Top of Data for this task

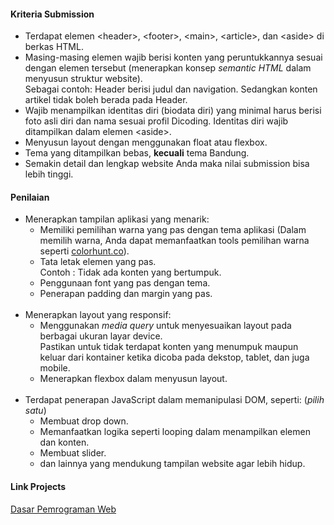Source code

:<div align="left">
<h4>Kriteria Submission</h4>
<ul>
  <li>Terdapat elemen &lt;header&gt;, &lt;footer&gt;, &lt;main&gt;, &lt;article&gt;, dan &lt;aside&gt; di berkas HTML.</li>
  <li>Masing-masing elemen wajib berisi konten yang peruntukkannya sesuai dengan elemen tersebut (menerapkan konsep <em>semantic HTML</em> dalam menyusun struktur website).<br>Sebagai contoh: Header berisi judul dan navigation. Sedangkan konten artikel tidak boleh berada pada Header.</li>
  <li>Wajib menampilkan identitas diri (biodata diri) yang minimal harus berisi foto asli diri dan nama sesuai profil Dicoding. Identitas diri wajib ditampilkan dalam elemen &lt;aside&gt;.</li>
  <li>Menyusun layout dengan menggunakan float atau flexbox.<strong><br></strong></li><li>Tema yang ditampilkan bebas, <strong>kecuali</strong> tema Bandung.</li>
  <li>Semakin detail dan lengkap website Anda maka nilai submission bisa lebih tinggi.</li>
</ul>

<h4>Penilaian</h4>
<ul>
  <li>Menerapkan tampilan aplikasi yang menarik:
    <ul>
      <li>Memiliki pemilihan warna yang pas dengan tema aplikasi (Dalam memilih warna, Anda dapat memanfaatkan tools pemilihan warna seperti <a href="http://colorhunt.co" target="_blank" rel="noreferrer noopener">colorhunt.co</a>).</li>
      <li>Tata letak elemen yang pas.<br>Contoh : Tidak ada konten yang bertumpuk.</li>
      <li>Penggunaan font yang pas dengan tema.</li>
      <li>Penerapan padding dan margin yang pas.<br><br></li>
    </ul>
  </li>
  <li>Menerapkan layout yang responsif:&nbsp;
    <ul>
      <li>Menggunakan <em>media query&nbsp;</em>untuk menyesuaikan layout pada berbagai ukuran layar device.<br>Pastikan untuk tidak terdapat konten yang menumpuk maupun keluar dari kontainer ketika dicoba pada dekstop, tablet, dan juga mobile.</li>
      <li>Menerapkan flexbox dalam menyusun layout.<br><br></li>
    </ul>
  </li>
  <li>Terdapat penerapan JavaScript dalam memanipulasi DOM, seperti: (<em>pilih satu</em>)
    <ul>
      <li>Membuat drop down.</li>
      <li>Memanfaatkan logika seperti looping dalam menampilkan elemen dan konten.</li>
      <li>Membuat slider.</li>
      <li>dan lainnya yang mendukung tampilan website agar lebih hidup.</li>
    </ul>
  </li>
</ul>

  <h4>Link Projects</h4>
  <p>
      <a href="https://dwiiipoetra.github.io/reactdev_dicoding/dasar_web/">Dasar Pemrograman Web</a>
  </p>
</div>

Bottom of Data for this task

The answer is to be the lines of the listing from the first through the one with "<li>Masing-masing elemen wajib", reproduced exactly, without any pictures.

Task answer:
Source code

:<div align="left">
<h4>Kriteria Submission</h4>
<ul>
  <li>Terdapat elemen &lt;header&gt;, &lt;footer&gt;, &lt;main&gt;, &lt;article&gt;, dan &lt;aside&gt; di berkas HTML.</li>
  <li>Masing-masing elemen wajib berisi konten yang peruntukkannya sesuai dengan elemen tersebut (menerapkan konsep <em>semantic HTML</em> dalam menyusun struktur website).<br>Sebagai contoh: Header berisi judul dan navigation. Sedangkan konten artikel tidak boleh berada pada Header.</li>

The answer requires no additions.